# Work instructions
In the entries below, find the line with "--background-light-alt: #1f2329;" and the line with "--scrollbar-colour: var(--background-light);". Reproduce those two lines and every line between them exactly, and nothing more.

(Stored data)
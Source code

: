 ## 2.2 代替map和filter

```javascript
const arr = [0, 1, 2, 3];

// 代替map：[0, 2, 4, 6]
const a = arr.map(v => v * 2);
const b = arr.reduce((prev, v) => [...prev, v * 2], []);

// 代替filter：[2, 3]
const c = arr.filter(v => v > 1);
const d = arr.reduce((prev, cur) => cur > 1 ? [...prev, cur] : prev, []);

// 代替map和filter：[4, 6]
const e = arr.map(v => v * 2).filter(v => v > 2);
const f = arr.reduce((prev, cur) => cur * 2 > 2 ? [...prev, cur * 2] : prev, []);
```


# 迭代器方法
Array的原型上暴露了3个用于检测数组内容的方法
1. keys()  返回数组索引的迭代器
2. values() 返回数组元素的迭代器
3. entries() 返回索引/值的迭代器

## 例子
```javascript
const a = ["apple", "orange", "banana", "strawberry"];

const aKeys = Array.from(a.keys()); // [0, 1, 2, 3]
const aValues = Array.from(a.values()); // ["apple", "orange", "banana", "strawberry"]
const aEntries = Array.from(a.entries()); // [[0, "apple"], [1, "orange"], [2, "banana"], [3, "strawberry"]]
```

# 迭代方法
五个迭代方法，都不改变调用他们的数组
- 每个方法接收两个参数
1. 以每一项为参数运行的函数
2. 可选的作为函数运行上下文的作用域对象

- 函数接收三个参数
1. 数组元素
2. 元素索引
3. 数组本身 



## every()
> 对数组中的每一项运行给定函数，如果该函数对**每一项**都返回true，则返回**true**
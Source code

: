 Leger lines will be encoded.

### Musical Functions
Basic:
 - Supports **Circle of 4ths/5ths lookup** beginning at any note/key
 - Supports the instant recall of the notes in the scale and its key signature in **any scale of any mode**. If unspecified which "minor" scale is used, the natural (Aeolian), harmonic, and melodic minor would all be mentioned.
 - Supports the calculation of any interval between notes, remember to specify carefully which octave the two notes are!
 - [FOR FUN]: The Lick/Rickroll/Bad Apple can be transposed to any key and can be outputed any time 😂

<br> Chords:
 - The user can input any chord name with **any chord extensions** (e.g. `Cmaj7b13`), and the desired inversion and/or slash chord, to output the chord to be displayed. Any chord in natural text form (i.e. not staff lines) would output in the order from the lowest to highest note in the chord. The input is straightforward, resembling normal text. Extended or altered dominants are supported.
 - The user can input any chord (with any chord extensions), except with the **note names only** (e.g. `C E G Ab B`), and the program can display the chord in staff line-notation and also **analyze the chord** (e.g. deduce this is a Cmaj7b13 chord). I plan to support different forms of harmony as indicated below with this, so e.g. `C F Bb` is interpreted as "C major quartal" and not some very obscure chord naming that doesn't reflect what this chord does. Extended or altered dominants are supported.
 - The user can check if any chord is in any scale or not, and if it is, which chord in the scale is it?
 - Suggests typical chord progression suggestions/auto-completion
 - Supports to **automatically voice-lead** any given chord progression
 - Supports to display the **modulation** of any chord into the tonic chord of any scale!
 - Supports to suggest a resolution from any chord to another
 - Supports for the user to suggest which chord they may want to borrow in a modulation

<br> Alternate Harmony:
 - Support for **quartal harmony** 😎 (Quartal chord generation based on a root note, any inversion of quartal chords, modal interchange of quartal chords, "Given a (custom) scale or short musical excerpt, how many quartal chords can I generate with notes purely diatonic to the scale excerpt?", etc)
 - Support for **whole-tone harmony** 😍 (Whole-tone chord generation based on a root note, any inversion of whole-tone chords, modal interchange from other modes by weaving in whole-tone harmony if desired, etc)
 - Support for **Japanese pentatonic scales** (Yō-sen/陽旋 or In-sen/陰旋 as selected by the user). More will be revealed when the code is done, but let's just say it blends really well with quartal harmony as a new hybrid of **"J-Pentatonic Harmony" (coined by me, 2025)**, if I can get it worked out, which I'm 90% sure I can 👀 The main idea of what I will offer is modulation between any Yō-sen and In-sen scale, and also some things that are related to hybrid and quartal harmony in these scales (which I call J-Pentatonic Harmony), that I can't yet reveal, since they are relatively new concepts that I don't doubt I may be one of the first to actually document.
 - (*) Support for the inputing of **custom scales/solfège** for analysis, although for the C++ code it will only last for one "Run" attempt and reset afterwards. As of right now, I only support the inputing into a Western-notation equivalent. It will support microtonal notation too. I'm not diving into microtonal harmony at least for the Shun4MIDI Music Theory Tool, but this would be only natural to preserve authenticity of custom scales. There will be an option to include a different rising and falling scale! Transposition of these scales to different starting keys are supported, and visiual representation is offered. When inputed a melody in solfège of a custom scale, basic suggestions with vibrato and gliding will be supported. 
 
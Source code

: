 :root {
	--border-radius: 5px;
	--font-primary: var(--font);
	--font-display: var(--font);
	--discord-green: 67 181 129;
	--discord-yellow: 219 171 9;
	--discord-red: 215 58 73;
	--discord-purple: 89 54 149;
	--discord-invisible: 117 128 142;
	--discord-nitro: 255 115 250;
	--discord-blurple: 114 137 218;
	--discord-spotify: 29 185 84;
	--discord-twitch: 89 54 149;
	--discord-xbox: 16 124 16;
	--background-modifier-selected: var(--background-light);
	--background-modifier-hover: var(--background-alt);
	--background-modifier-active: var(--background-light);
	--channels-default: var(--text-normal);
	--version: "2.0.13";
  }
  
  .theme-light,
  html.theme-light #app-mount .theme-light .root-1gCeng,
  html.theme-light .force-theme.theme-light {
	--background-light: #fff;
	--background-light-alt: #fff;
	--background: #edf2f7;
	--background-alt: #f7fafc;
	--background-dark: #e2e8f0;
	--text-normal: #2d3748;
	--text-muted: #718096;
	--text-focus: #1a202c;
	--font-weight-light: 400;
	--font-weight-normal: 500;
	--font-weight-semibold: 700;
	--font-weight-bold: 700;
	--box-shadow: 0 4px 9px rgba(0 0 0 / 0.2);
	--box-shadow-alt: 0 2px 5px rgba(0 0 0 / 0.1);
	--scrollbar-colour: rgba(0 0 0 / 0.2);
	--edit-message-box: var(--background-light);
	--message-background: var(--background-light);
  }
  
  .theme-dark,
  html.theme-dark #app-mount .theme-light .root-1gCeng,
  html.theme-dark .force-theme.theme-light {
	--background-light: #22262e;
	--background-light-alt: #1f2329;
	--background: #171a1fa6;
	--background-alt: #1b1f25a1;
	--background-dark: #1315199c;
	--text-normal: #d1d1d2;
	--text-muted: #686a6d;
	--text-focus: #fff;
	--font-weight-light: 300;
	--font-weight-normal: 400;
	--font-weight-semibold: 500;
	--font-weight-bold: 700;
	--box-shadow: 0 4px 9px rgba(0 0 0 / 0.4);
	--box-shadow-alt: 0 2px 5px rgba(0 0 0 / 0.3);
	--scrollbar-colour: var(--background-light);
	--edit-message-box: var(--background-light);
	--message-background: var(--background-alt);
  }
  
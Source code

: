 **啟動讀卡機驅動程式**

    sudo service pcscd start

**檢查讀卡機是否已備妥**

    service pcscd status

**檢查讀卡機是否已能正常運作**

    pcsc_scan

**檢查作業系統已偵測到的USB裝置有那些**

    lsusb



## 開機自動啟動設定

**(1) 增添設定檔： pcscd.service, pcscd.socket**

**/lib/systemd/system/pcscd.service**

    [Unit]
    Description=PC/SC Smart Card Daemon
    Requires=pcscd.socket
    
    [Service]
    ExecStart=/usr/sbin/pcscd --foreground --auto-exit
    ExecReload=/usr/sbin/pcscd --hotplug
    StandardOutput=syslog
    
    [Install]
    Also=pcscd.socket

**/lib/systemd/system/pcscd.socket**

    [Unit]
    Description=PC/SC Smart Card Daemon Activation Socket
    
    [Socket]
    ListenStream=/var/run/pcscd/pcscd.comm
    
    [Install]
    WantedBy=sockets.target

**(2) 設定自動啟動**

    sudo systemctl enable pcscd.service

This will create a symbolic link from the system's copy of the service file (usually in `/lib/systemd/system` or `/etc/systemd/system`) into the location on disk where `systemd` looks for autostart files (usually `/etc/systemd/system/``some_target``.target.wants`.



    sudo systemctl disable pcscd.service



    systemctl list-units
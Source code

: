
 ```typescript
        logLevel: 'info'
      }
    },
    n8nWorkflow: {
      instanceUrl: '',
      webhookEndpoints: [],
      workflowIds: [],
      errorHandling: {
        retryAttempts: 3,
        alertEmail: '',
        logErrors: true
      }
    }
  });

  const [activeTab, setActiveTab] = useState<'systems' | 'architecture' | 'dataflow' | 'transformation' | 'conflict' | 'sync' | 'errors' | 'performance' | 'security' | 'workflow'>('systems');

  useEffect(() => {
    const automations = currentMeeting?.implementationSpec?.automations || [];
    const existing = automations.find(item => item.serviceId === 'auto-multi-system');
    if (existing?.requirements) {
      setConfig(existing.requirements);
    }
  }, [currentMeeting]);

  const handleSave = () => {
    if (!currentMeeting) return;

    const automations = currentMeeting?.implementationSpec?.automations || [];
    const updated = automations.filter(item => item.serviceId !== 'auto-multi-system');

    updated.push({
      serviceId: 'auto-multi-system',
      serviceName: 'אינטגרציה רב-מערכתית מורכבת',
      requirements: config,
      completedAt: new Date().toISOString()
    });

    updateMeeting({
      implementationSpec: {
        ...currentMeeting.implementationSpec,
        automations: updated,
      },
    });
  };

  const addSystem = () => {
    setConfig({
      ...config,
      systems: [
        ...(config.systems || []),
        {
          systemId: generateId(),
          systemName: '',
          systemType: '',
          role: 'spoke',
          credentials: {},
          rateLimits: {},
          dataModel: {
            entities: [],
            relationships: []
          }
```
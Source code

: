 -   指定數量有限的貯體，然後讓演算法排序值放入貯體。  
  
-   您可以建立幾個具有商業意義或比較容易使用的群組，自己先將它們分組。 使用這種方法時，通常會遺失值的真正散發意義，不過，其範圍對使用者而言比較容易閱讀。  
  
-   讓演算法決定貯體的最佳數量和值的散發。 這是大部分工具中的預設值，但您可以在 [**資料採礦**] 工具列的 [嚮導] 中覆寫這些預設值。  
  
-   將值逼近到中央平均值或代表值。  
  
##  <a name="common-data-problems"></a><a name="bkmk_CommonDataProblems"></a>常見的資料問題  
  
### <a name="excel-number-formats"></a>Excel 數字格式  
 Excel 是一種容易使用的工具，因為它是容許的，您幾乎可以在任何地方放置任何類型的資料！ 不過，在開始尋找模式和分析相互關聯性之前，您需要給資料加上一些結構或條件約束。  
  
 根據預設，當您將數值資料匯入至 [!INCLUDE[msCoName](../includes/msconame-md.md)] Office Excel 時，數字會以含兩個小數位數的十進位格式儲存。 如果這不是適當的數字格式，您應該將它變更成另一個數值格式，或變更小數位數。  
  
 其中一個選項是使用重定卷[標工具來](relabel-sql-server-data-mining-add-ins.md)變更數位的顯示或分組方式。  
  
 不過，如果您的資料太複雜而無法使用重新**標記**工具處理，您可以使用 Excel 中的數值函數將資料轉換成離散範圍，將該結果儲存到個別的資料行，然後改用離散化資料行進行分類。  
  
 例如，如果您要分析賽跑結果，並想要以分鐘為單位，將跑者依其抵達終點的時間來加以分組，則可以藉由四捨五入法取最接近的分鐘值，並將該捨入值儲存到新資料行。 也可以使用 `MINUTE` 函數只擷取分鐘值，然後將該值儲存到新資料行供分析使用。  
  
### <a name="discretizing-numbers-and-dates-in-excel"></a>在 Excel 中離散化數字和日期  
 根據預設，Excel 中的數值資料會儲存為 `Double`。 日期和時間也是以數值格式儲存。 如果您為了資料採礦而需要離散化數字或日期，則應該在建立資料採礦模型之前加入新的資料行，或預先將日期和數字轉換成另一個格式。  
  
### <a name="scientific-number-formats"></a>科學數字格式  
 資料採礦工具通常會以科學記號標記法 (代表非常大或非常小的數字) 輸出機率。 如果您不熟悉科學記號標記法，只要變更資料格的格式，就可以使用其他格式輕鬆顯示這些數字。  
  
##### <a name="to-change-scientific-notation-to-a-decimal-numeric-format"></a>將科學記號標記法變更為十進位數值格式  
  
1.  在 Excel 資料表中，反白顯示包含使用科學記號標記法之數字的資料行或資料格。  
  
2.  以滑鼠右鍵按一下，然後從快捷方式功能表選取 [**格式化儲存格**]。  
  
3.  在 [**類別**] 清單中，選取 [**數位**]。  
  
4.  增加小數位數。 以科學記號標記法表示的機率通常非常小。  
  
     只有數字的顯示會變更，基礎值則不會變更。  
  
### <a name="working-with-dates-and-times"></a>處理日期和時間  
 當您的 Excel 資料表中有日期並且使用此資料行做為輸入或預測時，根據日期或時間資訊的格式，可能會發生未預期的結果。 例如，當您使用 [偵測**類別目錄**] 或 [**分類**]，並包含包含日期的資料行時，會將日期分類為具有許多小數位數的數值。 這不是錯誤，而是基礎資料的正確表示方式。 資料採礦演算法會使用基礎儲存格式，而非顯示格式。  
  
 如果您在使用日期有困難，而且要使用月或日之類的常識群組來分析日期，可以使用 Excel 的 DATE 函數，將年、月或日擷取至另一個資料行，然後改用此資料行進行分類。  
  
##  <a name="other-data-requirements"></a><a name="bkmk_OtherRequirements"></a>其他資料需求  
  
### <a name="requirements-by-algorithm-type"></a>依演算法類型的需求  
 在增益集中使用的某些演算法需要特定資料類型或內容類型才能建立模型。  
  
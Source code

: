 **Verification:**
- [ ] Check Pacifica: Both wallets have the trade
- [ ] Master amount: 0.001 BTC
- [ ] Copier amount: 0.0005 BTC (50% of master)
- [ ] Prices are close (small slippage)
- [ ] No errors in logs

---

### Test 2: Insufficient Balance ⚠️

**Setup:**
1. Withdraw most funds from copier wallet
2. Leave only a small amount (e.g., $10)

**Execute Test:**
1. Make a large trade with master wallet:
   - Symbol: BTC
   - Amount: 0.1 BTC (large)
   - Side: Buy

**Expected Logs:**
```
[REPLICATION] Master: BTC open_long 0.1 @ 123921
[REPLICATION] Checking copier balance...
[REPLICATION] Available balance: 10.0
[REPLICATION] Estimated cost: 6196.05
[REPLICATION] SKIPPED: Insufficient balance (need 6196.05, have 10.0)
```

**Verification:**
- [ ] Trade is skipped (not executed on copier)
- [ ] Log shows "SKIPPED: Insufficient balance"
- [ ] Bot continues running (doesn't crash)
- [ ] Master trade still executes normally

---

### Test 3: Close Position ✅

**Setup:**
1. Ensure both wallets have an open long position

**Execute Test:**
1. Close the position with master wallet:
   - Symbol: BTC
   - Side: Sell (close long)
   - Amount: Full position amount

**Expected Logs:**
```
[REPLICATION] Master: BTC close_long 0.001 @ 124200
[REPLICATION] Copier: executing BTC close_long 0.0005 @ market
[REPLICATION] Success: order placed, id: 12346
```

# Result of this task
	--background-light-alt: #1f2329;
	--background: #171a1fa6;
	--background-alt: #1b1f25a1;
	--background-dark: #1315199c;
	--text-normal: #d1d1d2;
	--text-muted: #686a6d;
	--text-focus: #fff;
	--font-weight-light: 300;
	--font-weight-normal: 400;
	--font-weight-semibold: 500;
	--font-weight-bold: 700;
	--box-shadow: 0 4px 9px rgba(0 0 0 / 0.4);
	--box-shadow-alt: 0 2px 5px rgba(0 0 0 / 0.3);
	--scrollbar-colour: var(--background-light);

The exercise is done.